##### Provided material
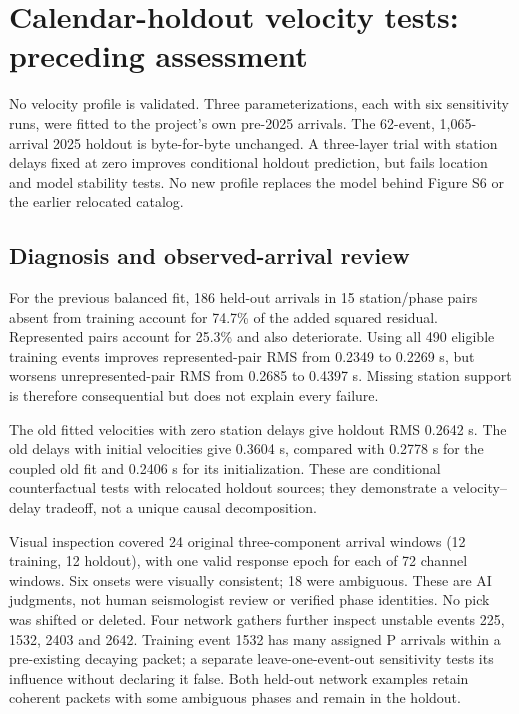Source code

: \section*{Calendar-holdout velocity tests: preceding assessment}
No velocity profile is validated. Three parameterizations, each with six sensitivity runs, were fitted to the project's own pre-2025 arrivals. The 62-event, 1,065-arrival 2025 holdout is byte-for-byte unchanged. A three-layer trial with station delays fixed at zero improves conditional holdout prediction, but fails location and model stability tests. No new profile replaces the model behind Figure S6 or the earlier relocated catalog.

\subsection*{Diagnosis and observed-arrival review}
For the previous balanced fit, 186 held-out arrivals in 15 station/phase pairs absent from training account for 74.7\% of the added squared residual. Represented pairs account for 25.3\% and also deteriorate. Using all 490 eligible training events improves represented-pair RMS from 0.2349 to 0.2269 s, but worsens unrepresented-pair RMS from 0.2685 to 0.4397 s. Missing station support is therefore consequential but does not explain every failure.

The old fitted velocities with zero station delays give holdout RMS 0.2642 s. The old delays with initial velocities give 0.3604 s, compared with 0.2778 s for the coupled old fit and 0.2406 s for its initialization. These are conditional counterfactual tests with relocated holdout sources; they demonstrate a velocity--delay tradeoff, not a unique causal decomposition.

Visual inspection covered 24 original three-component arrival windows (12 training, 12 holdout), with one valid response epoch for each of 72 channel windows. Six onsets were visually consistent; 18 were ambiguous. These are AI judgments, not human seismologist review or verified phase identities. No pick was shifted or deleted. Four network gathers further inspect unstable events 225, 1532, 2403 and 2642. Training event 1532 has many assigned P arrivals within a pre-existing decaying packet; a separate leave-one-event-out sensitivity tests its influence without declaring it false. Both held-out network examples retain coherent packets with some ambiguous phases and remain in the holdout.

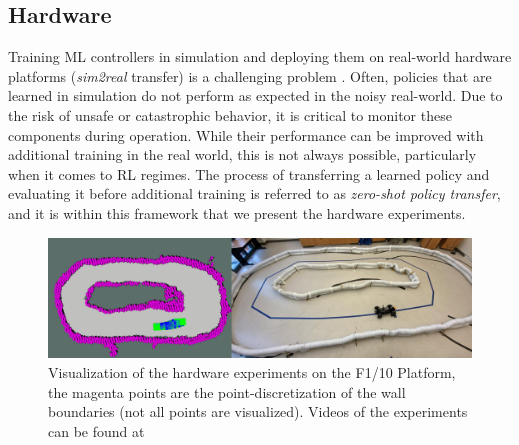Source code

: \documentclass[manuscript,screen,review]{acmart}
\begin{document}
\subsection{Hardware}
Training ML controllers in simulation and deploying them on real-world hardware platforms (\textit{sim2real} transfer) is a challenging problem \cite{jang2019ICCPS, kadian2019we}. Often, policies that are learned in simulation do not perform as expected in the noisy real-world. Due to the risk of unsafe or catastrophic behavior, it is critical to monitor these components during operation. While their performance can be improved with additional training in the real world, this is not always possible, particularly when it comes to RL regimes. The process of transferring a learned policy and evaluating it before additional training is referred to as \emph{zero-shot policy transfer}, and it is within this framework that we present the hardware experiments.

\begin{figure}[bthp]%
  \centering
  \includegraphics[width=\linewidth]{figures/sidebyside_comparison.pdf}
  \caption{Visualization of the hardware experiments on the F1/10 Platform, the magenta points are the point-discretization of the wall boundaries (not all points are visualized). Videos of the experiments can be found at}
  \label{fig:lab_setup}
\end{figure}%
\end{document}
##########
Copy out each line of the data that holds the string "subsection".

Result of the task ::
\subsection*{Diagnosis and observed-arrival review}
\subsection{Hardware}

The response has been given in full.